A straight highway leads to the foot of a tower. A man standing at the top of the tower observes a car at an angle of depression of 30°, which is approaching the foot of the tower with a uniform speed. Six seconds later, the angle of depression of the car is found to be 60°. Find the time taken by the car to reach the foot of the tower from this point.

Answer 1

The car's initial position is C, and it moves to position D in six seconds.

In right triangle ADB,

\(\frac{AB}{ DB} = tan 60^{\degree}\)

\(\frac{AB}{ DB} = \sqrt3\)

\(DB = \frac{AB} {\sqrt3}\)

In right triangle ABC,

\(\frac{AB}{ BC}= tan 30^{\degree}\)

\(\frac{ AB }{ BD + DC} = \frac1{\sqrt3}\)

\(AB \sqrt3 = BD + DC\)

\(AB \sqrt3 = \frac{AB }{\sqrt3} + DC\)

\( DC = AB \sqrt3 -\frac{ AB}{ \sqrt3} = AB (\sqrt3- \frac{1}{ \sqrt3})\)

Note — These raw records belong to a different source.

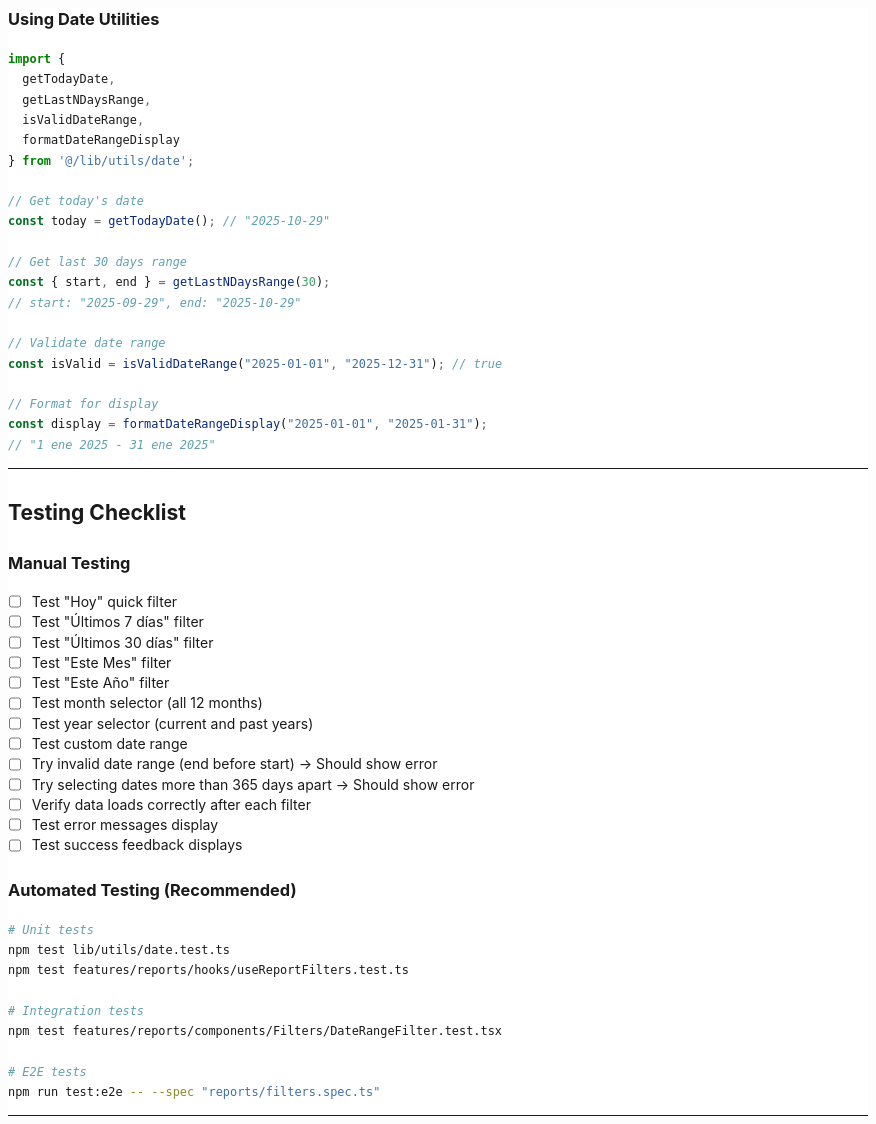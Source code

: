 ### Using Date Utilities

```typescript
import {
  getTodayDate,
  getLastNDaysRange,
  isValidDateRange,
  formatDateRangeDisplay
} from '@/lib/utils/date';

// Get today's date
const today = getTodayDate(); // "2025-10-29"

// Get last 30 days range
const { start, end } = getLastNDaysRange(30);
// start: "2025-09-29", end: "2025-10-29"

// Validate date range
const isValid = isValidDateRange("2025-01-01", "2025-12-31"); // true

// Format for display
const display = formatDateRangeDisplay("2025-01-01", "2025-01-31");
// "1 ene 2025 - 31 ene 2025"
```

---

## Testing Checklist

### Manual Testing

- [ ] Test "Hoy" quick filter
- [ ] Test "Últimos 7 días" filter
- [ ] Test "Últimos 30 días" filter
- [ ] Test "Este Mes" filter
- [ ] Test "Este Año" filter
- [ ] Test month selector (all 12 months)
- [ ] Test year selector (current and past years)
- [ ] Test custom date range
- [ ] Try invalid date range (end before start) → Should show error
- [ ] Try selecting dates more than 365 days apart → Should show error
- [ ] Verify data loads correctly after each filter
- [ ] Test error messages display
- [ ] Test success feedback displays

### Automated Testing (Recommended)

```bash
# Unit tests
npm test lib/utils/date.test.ts
npm test features/reports/hooks/useReportFilters.test.ts

# Integration tests
npm test features/reports/components/Filters/DateRangeFilter.test.tsx

# E2E tests
npm run test:e2e -- --spec "reports/filters.spec.ts"
```

---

\(\)\(DC= \frac{2AB}{ \sqrt3}\)

The time taken for the car to travel distance DC (which is \(\frac{2AB}{ \sqrt3}\)) is 6 seconds.

The time taken for the car to travel distance DB (which is \(\frac{AB}{ \sqrt3}\)) is calculated as: \(\frac{6}{\frac{ 2AB}{ \sqrt3}} \times \frac{AB}{ \sqrt3}\) = \(\frac 6{2}\) = 3 seconds.